Lady Gaga, una actriz con poca carne

La artista estadounidense Lady Gaga y el actor estadounidense Bradley Cooper llegan al estreno de la cinta 'Ha nacido una estrella' / Efe
La artista estadounidense Lady Gaga y el actor estadounidense Bradley Cooper llegan al estreno de la cinta 'Ha nacido una estrella' / Efelarazon

La cantante debuta como intérprete en el primer filme dirigido por Bradley Cooper, un fallido remake de «Ha nacido una estrella» mientras que los hermanos Coen presentan en Venecia un western donde vuelven a demostrar su conocimiento de los códigos del género.

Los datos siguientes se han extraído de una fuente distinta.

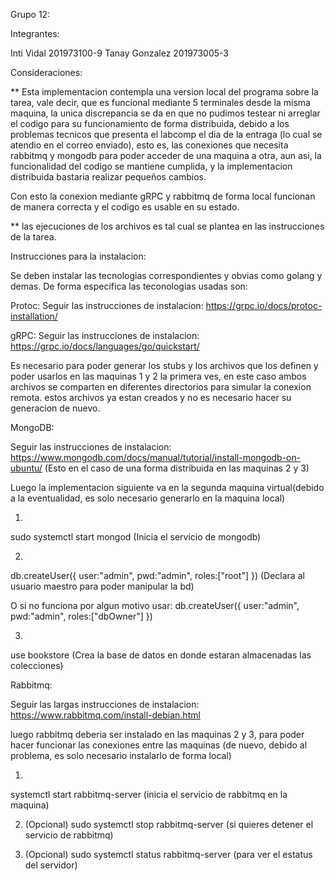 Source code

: Grupo 12:

Integrantes:

Inti Vidal 201973100-9
Tanay Gonzalez 201973005-3

Consideraciones:

** Esta implementacion contempla una version local del programa sobre la tarea, vale decir, que es funcional mediante 5 terminales desde la misma maquina,
la unica discrepancia se da en que no pudimos testear ni arreglar el codigo para su funcionamiento de forma distribuida, debido a los problemas tecnicos que
presenta el labcomp el dia de la entraga (lo cual se atendio en el correo enviado), esto es, las conexiones que necesita rabbitmq y mongodb para poder acceder de una maquina a otra, aun asi, la funcionalidad del codigo se mantiene cumplida, y la implementacion distribuida bastaria realizar pequeños cambios.

Con esto la conexion mediante gRPC y rabbitmq de forma local funcionan de manera correcta y el codigo es usable en su estado.

** las ejecuciones de los archivos es tal cual se plantea en las instrucciones de la tarea.

Instrucciones para la instalacion:

Se deben instalar las tecnologias correspondientes y obvias como golang y demas.
De forma especifica las teconologias usadas son:

Protoc:
Seguir las instrucciones de instalacion: https://grpc.io/docs/protoc-installation/

gRPC:
Seguir las instrucciones de instalacion: https://grpc.io/docs/languages/go/quickstart/

Es necesario para poder generar los stubs y los archivos que los definen y poder usarlos en las maquinas 1 y 2 la primera ves, en este caso ambos archivos
se comparten en diferentes directorios para simular la conexion remota. estos archivos ya estan creados y no es necesario hacer su generacion de nuevo.

MongoDB:

Seguir las instrucciones de instalacion: https://www.mongodb.com/docs/manual/tutorial/install-mongodb-on-ubuntu/
(Esto en el caso de una forma distribuida en las maquinas 2 y 3)

Luego la implementacion siguiente va en la segunda maquina virtual(debido a la eventualidad, es solo necesario generarlo en la maquina local)

1)
sudo systemctl start mongod
(Inicia el servicio de mongodb)

2)
db.createUser({
	user:"admin",
	pwd:"admin",
	roles:["root"]
})
(Declara al usuario maestro para poder manipular la bd)

O si no funciona por algun motivo usar:
db.createUser({
	user:"admin",
	pwd:"admin",
	roles:["dbOwner"]
})

3)
use bookstore
(Crea la base de datos en donde estaran almacenadas las colecciones)

Rabbitmq:

Seguir las largas instrucciones de instalacion: https://www.rabbitmq.com/install-debian.html

luego rabbitmq deberia ser instalado en las maquinas 2 y 3, para poder hacer funcionar las conexiones entre las maquinas (de nuevo, debido al problema, es solo necesario instalarlo de forma local)

1)
systemctl start rabbitmq-server
(inicia el servicio de rabbitmq en la maquina)

2) (Opcional)
sudo systemctl stop rabbitmq-server
(si quieres detener el servicio de rabbitmq)

3) (Opcional)
sudo systemctl status rabbitmq-server
(para ver el estatus del servidor)
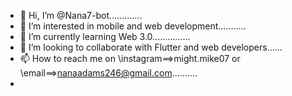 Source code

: - 👋 Hi, I’m @Nana7-bot.............
- 👀 I’m interested in mobile and web development...........
- 🌱 I’m currently learning Web 3.0...............
- 💞️ I’m looking to collaborate with Flutter and web developers......
- 📫 How to reach me on \instagram==>might.mike07 or \email==>nanaadams246@gmail.com..........
-

<!---
Nana7-bot/Nana7-bot is a ✨ special ✨ repository because its `README.md` (this file) appears on your GitHub profile.
You can click the Preview link to take a look at your changes.
--->
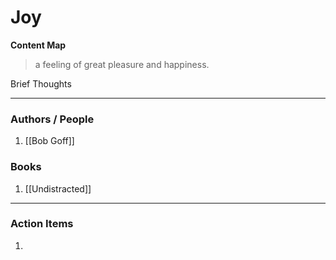 # Joy
**Content Map**

> a feeling of great pleasure and happiness.

Brief Thoughts

---

### Authors / People
1. [[Bob Goff]]


### Books
1. [[Undistracted]]


---


### Action Items

1. 




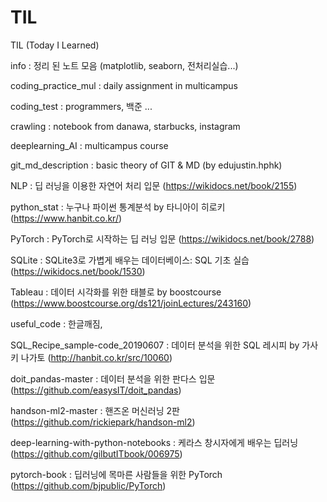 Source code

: # TIL
TIL (Today I Learned)


info : 정리 된 노트 모음 (matplotlib, seaborn, 전처리실습...)


coding_practice_mul : daily assignment in multicampus


coding_test : programmers, 백준 ... 


crawling : notebook from danawa, starbucks, instagram


deeplearning_AI : multicampus course


git_md_description : basic theory of GIT & MD (by edujustin.hphk)


NLP : 딥 러닝을 이용한 자연어 처리 입문 (https://wikidocs.net/book/2155)


python_stat : 누구나 파이썬 통계분석 by 타니아이 히로키 (https://www.hanbit.co.kr/)


PyTorch : PyTorch로 시작하는 딥 러닝 입문 (https://wikidocs.net/book/2788)


SQLite : SQLite3로 가볍게 배우는 데이터베이스: SQL 기초 실습 (https://wikidocs.net/book/1530)


Tableau : 데이터 시각화를 위한 태블로 by boostcourse (https://www.boostcourse.org/ds121/joinLectures/243160)


useful_code : 한글깨짐, 


SQL_Recipe_sample-code_20190607 : 데이터 분석을 위한 SQL 레시피 by 가사키 나가토 (http://hanbit.co.kr/src/10060)


doit_pandas-master : 데이터 분석을 위한 판다스 입문 (https://github.com/easysIT/doit_pandas)


handson-ml2-master : 핸즈온 머신러닝 2판 (https://github.com/rickiepark/handson-ml2)


deep-learning-with-python-notebooks : 케라스 창시자에게 배우는 딥러닝 (https://github.com/gilbutITbook/006975)


pytorch-book : 딥러닝에 목마른 사람들을 위한 PyTorch (https://github.com/bjpublic/PyTorch)
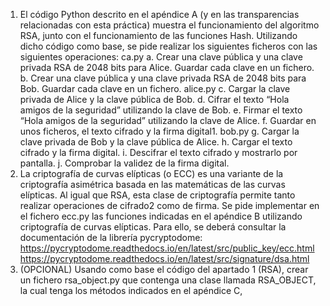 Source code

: 1. El código Python descrito en el apéndice A (y en las transparencias relacionadas con esta
práctica) muestra el funcionamiento del algoritmo RSA, junto con el funcionamiento de las
funciones Hash.
Utilizando dicho código como base, se pide realizar los siguientes ficheros con las siguientes
operaciones:
ca.py
a. Crear una clave pública y una clave privada RSA de 2048 bits para Alice. Guardar
cada clave en un fichero.
b. Crear una clave pública y una clave privada RSA de 2048 bits para Bob. Guardar
cada clave en un fichero.
alice.py
c. Cargar la clave privada de Alice y la clave pública de Bob.
d. Cifrar el texto “Hola amigos de la seguridad” utilizando la clave de Bob.
e. Firmar el texto “Hola amigos de la seguridad” utilizando la clave de Alice.
f. Guardar en unos ficheros, el texto cifrado y la firma digital1.
bob.py
g. Cargar la clave privada de Bob y la clave pública de Alice.
h. Cargar el texto cifrado y la firma digital.
i. Descifrar el texto cifrado y mostrarlo por pantalla.
j. Comprobar la validez de la firma digital.
2. La criptografía de curvas elípticas (o ECC) es una variante de la criptografía asimétrica basada
en las matemáticas de las curvas elípticas. Al igual que RSA, esta clase de criptografía permite
tanto realizar operaciones de cifrado2 como de firma.
Se pide implementar en el fichero ecc.py las funciones indicadas en el apéndice B utilizando
criptografía de curvas elípticas. Para ello, se deberá consultar la documentación de la librería
pycryptodome:
https://pycryptodome.readthedocs.io/en/latest/src/public_key/ecc.html
https://pycryptodome.readthedocs.io/en/latest/src/signature/dsa.html
3. (OPCIONAL) Usando como base el código del apartado 1 (RSA), crear un fichero
rsa_object.py que contenga una clase llamada RSA_OBJECT, la cual tenga los métodos
indicados en el apéndice C,
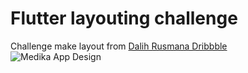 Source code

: # Flutter layouting challenge

Challenge make layout from [Dalih Rusmana Dribbble](https://dribbble.com/dalihrusmana)  
![Medika App Design](https://cdn.dribbble.com/users/1886685/screenshots/6579295/dribbble_shot_hd_2x.png "The design")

Adiós a Lady Gaga, bienvenida Stefani Joanne Angelina Germanotta. O lo que es lo mismo, adiós al transformismo extravagante, al maquillaje circense y al montaje camaleónico y hola a la cara lavada, a la ropa de calle y a la pose de «soy-una-chica-cualquiera». Fue una de las condiciones que Bradley Cooper le puso a la cantante neoyorquina para que interpretara a Ally en la cuarta versión de «Ha nacido una estrella», que se presentó fuera de concurso en la Mostra: tenía que mostrarse vulnerable, sin aditivos ni colorantes. «Él confió en mí como actriz y yo en él como músico», admitió en rueda de Prensa. «Nos unía el vínculo de los debutantes. Para Bradley es su primera película como director, y nunca había actuado en directo, ante el público de un concierto». El interés de este «remake» se limita a comprobar si Lady Gaga sale victoriosa del empeño; es decir, si puede jugar a la contra de su personaje público. Y tampoco es para tirar cohetes, sobre todo, porque Cooper parece demasiado preocupado por chupar cámara y no le deja espacio para que se reinvente como mujer abnegada, que se convierte en reina del pop al mismo ritmo que su marido, medio sordo, alcohólico y cantante en declive, se hunde en la miserias.

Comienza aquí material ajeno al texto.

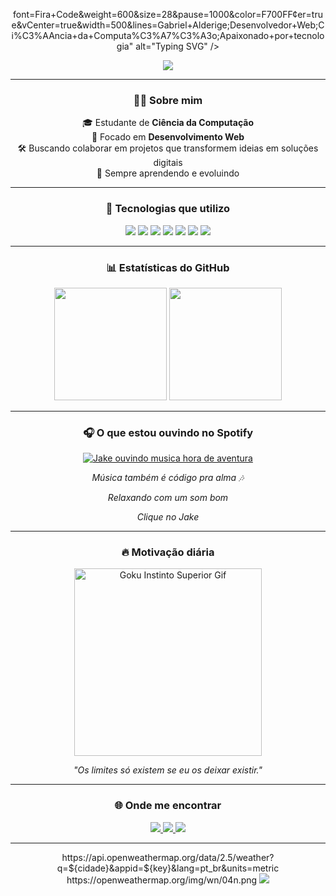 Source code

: <!-- Animação no topo -->
<p align="center">
 font=Fira+Code&weight=600&size=28&pause=1000&color=F700FF&center=true&vCenter=true&width=500&lines=Gabriel+Alderige;Desenvolvedor+Web;Ci%C3%AAncia+da+Computa%C3%A7%C3%A3o;Apaixonado+por+tecnologia" alt="Typing SVG" />
</p>

<!-- Linha animada -->
<p align="center">
  <img src="https://capsule-render.vercel.app/api?type=waving&color=0:8E2DE2,100:4A00E0&height=120&section=header&text=Bem-vindo+ao+meu+GitHub!&fontSize=28&fontColor=ffffff&animation=fadeIn" />
</p>

---

<h3 align="center">👨‍💻 Sobre mim</h3>

<p align="center">
  🎓 Estudante de <strong>Ciência da Computação</strong><br>
  💼 Focado em <strong>Desenvolvimento Web</strong><br>
  🛠️ Buscando colaborar em projetos que transformem ideias em soluções digitais<br>
  🚀 Sempre aprendendo e evoluindo
</p>

---

<h3 align="center">🧰 Tecnologias que utilizo</h3>

<p align="center">
  <img src="https://img.shields.io/badge/C-00599C?style=for-the-badge&logo=c&logoColor=white" />
  <img src="https://img.shields.io/badge/JavaScript-F7DF1E?style=for-the-badge&logo=javascript&logoColor=black" />
  <img src="https://img.shields.io/badge/HTML5-E34F26?style=for-the-badge&logo=html5&logoColor=white" />
  <img src="https://img.shields.io/badge/CSS3-1572B6?style=for-the-badge&logo=css3&logoColor=white" />
  <img src="https://img.shields.io/badge/React-20232A?style=for-the-badge&logo=react&logoColor=61DAFB" />
  <img src="https://img.shields.io/badge/Git-F05032?style=for-the-badge&logo=git&logoColor=white" />
  <img src="https://img.shields.io/badge/Python-3776AB?style=for-the-badge&logo=python&logoColor=white" />
</p>

---

<h3 align="center">📊 Estatísticas do GitHub</h3>

<p align="center">
  <img height="180em" src="https://github-readme-stats.vercel.app/api?username=GabrielAlderige&show_icons=true&theme=radical" />
  <img height="180em" src="https://github-readme-stats.vercel.app/api/top-langs/?username=GabrielAlderige&layout=compact&theme=radical"/>
</p>


---

<h3 align="center">🎧 O que estou ouvindo no Spotify</h3>

<p align="center">
  <a href="https://open.spotify.com/user/31kaqyikmzu5yykws2uhp3gyyb3q">
    <img src="https://media0.giphy.com/media/v1.Y2lkPTc5MGI3NjExbGpqZ3o3N3dveHdqMnU2bzZiNjh0ZHU2MmZ5ZWh2ejRrYjZ2dnF3eCZlcD12MV9pbnRlcm5hbF9naWZfYnlfaWQmY3Q9Zw/cgW5iwX0e37qg/giphy.gif" alt="Jake ouvindo musica hora de aventura" />
  </a>
</p>
<p align="center"><i>Música também é código pra alma 🎶</i></p>

<p align="center"><i>Relaxando com um som bom</i></p>


<p align="center"><i>Clique no Jake</i></p>

---

<h3 align="center">🔥 Motivação diária</h3>

<p align="center">
  <img src="https://media4.giphy.com/media/v1.Y2lkPTc5MGI3NjExOXprZnhscmNnMjhjaDExdW0wcWg0MWN2NGtobHN3NjhtZWMybjY3YiZlcD12MV9pbnRlcm5hbF9naWZfYnlfaWQmY3Q9Zw/aAbax5anloMNk6TSP9/giphy.gif" width="300px" alt="Goku Instinto Superior Gif" />
</p>
<p align="center"><i>"Os limites só existem se eu os deixar existir."</i></p>

---

<h3 align="center">🌐 Onde me encontrar</h3>

<p align="center">
  <a href="https://www.linkedin.com/in/gabrielalderige/">
    <img src="https://img.shields.io/badge/LinkedIn-0077B5?style=for-the-badge&logo=linkedin&logoColor=white" />
  </a>
  <a href="https://www.instagram.com/gabcarvalhomelo/">
    <img src="https://img.shields.io/badge/Instagram-E4405F?style=for-the-badge&logo=instagram&logoColor=white" />
  </a>
  <a href="mailto:galbyoficial@gmail.com">
    <img src="https://img.shields.io/badge/Gmail-D14836?style=for-the-badge&logo=gmail&logoColor=white" />
  </a>
</p>

---

<!-- Linha inferior -->
<p align="center">
  https://api.openweathermap.org/data/2.5/weather?q=${cidade}&appid=${key}&lang=pt_br&units=metric
  https://openweathermap.org/img/wn/04n.png
  <img src="https://capsule-render.vercel.app/api?type=waving&color=0:4A00E0,100:8E2DE2&height=120&section=footer"/>
</p>
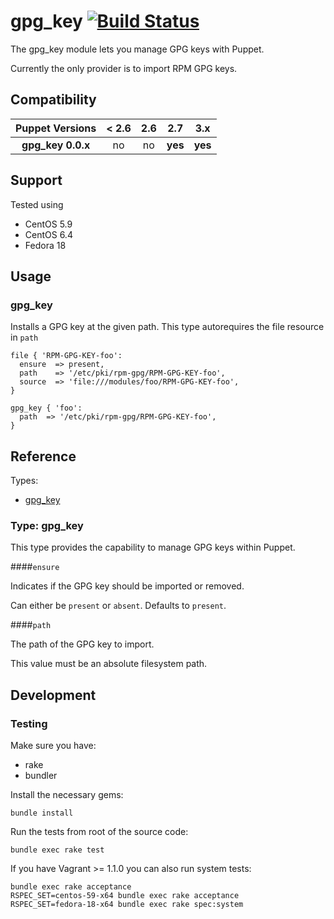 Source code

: # gpg_key [![Build Status](https://travis-ci.org/treydock/puppet-gpg_key.png)](https://travis-ci.org/treydock/puppet-gpg_key)

The gpg_key module lets you manage GPG keys with Puppet.

Currently the only provider is to import RPM GPG keys.

## Compatibility

| Puppet Versions   | < 2.6 | 2.6 | 2.7     | 3.x     |
|:-----------------:|:-----:|:---:|:-------:|:-------:|
| **gpg_key 0.0.x** | no    | no  | **yes** | **yes** |

## Support

Tested using

* CentOS 5.9
* CentOS 6.4
* Fedora 18

## Usage

### gpg_key

Installs a GPG key at the given path.  This type autorequires the file resource in `path`

    file { 'RPM-GPG-KEY-foo':
      ensure  => present,
      path    => '/etc/pki/rpm-gpg/RPM-GPG-KEY-foo',
      source  => 'file:///modules/foo/RPM-GPG-KEY-foo',
    }

    gpg_key { 'foo':
      path  => '/etc/pki/rpm-gpg/RPM-GPG-KEY-foo',
    }

## Reference

Types:

* [gpg_key](#type-gpg_key)

### Type: gpg_key

This type provides the capability to manage GPG keys within Puppet.

####`ensure`

Indicates if the GPG key should be imported or removed.

Can either be `present` or `absent`.  Defaults to `present`.

####`path`

The path of the GPG key to import.

This value must be an absolute filesystem path.

## Development

### Testing

Make sure you have:

* rake
* bundler

Install the necessary gems:

    bundle install

Run the tests from root of the source code:

    bundle exec rake test

If you have Vagrant >= 1.1.0 you can also run system tests:

    bundle exec rake acceptance
    RSPEC_SET=centos-59-x64 bundle exec rake acceptance
    RSPEC_SET=fedora-18-x64 bundle exec rake spec:system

El original de William A. Wellman y, sobre todo, la extraordinaria versión de George Cukor, con James Mason y Judy Garland, planteaban una interesantísima reflexión sobre las exigencias del «star system» en el cine clásico, tanto en su época de máximo apogeo como en uno de sus múltiples periodos de mutación. Ambos filmes eran denuncias contra la industria de Hollywood hechas desde dentro del sistema, ensayos sobre la celebridad y sus efectos adversos en forma de melodrama devastador. Cukor encontró en James Mason una forma de hablar de Judy Garland, cuyos problemas con las drogas y su inestabilidad emocional eran la comidilla de Hollywood.

Episódicos Coen

Sin embargo, Bradley Cooper ha desecado el argumento de «pathos» sociológico. No es una película sobre el estrellato en tiempos digitales, parece desplegarse en una sospechosa atemporalidad, es completamente aséptica a la hora de retratar las renuncias artísticas que la protagonista asume con bovino conformismo. El arco dramático de Ally (Gaga) es inexistente, y, como consecuencia, Jackson Maine (Cooper) se adueña de la película, convirtiéndola en la crónica de su llorona, fallida expiación, toda una llamada de atención de Cooper a los votantes de la Academia. Por lo demás, es un «remake» que no mueve ni un dedo por aportar algo nuevo a sus precedentes: es tan tedioso, tan inútil como el que protagonizaron Barbra Streisand y Kris Kristofferson en 1976.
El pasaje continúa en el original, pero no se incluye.